While both detrending and differencing have their places, differencing is more commonly favored. Differencing has the major advantage that it is non-parametric, i.e. it does not rely on assuming any model (beyond a random walk) and parameters. In contrast, detrending assumes the existence of a linear (or higher-order) trend. Moreover, differencing a stationary series, while undesirable^[3], will result in another stationary series, whereas detrending a stationary series will introduce the opposite trend.

Differencing more naturally extends to higher derivatives, for example using the second difference for constant acceleration processes. Detrending via quadratic fit lines makes very strong assumptions about the underlying model and is prone to overfitting.

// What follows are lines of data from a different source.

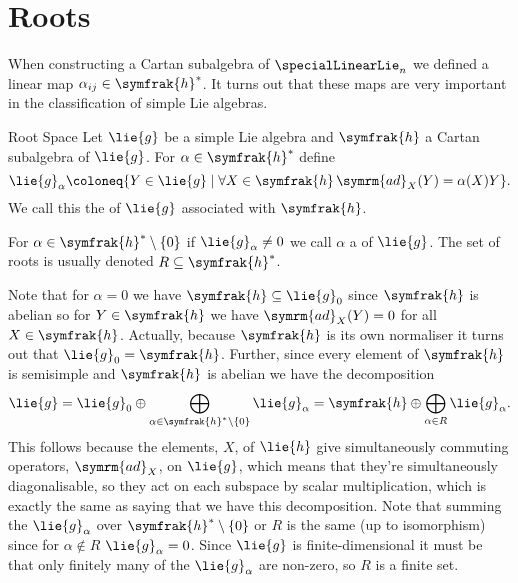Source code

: \documentclass[fleqn]{NotesClass}
\newcommand{\ad}{\symrm{ad}}
\newcommand{\csa}{\symfrak{h}}
\begin{document}
    \section{Roots}
    When constructing a Cartan subalgebra of \(\specialLinearLie_n\) we defined a linear map \(\alpha_{ij} \in \csa^*\).
    It turns out that these maps are very important in the classification of simple Lie algebras.
    
    \begin{dfn}{Root Space}{}
        Let \(\lie{g}\) be a simple Lie algebra and \(\csa\) a Cartan subalgebra of \(\lie{g}\).
        For \(\alpha \in \csa^*\) define
        \begin{equation}
            \lie{g}_\alpha \coloneq \{Y \in \lie{g} \mid \forall X \in \csa \, \ad_X(Y) = \alpha(X)Y\}.
        \end{equation}
        We call this the  of \(\lie{g}\) associated with \(\csa\).
        
        For \(\alpha \in \csa^*\setminus\{0\}\) if \(\lie{g}_{\alpha} \ne 0\) we call \(\alpha\) a  of \(\lie{g}\).
        The set of roots is usually denoted \(R \subseteq \csa^*\).
    \end{dfn}
    
    Note that for \(\alpha = 0\) we have \(\csa \subseteq \lie{g}_0\) since \(\csa\) is abelian so for \(Y \in \csa\) we have \(\ad_X(Y) = 0\) for all \(X \in \csa\).
    Actually, because \(\csa\) is its own normaliser it turns out that \(\lie{g}_0 = \csa\).
    Further, since every element of \(\csa\) is semisimple and \(\csa\) is abelian we have the decomposition
    \begin{equation}
        \lie{g} = \lie{g}_0 \oplus \bigoplus_{\alpha \in \csa^*\setminus\{0\}} \lie{g}_{\alpha} = \csa \oplus \bigoplus_{\alpha \in R} \lie{g}_\alpha.
    \end{equation}
    This follows because the elements, \(X\), of \(\lie{h}\) give simultaneously commuting operators, \(\ad_X\), on \(\lie{g}\), which means that they're simultaneously diagonalisable, so they act on each subspace by scalar multiplication, which is exactly the same as saying that we have this decomposition.
    Note that summing the \(\lie{g}_\alpha\) over \(\csa^*\setminus\{0\}\) or \(R\) is the same (up to isomorphism) since for \(\alpha \notin R\) \(\lie{g}_\alpha = 0\).
    Since \(\lie{g}\) is finite-dimensional it must be that only finitely many of the \(\lie{g}_\alpha\) are non-zero, so \(R\) is a finite set.
    
\end{document}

In contrast, detrending provides a readily interpretable model of the overall trend that can be communicated to clients or sponsors. Detrending allows a clean explanation along the lines of “After removing a steady three unit per month increase, we see that...”, which is not possible with differencing. While differencing is more commonly the favored approach, ultimately the choice depends on your use case and intended audience.

Differencing S&P 500¶

Previously, we detrended the S&P 500 using a linear trend, resulting in Figure 1.

Detrended values of S&P 500 index for the 10-year period from January 2016 through January 2026 from Federal Reserve Bank of St. Louis detrended using \text{SP500}_{detrended} = \text{SP500} - 1645 - 1.66\,t. — Figure 1:Detrended values of S&P 500 index for the 10-year period from January 2016 through January 2026 from Federal Reserve Bank of St. Louis detrended using $\text{SP500}_{detrended} = \text{SP500} - 1645 - 1.66\,t$ .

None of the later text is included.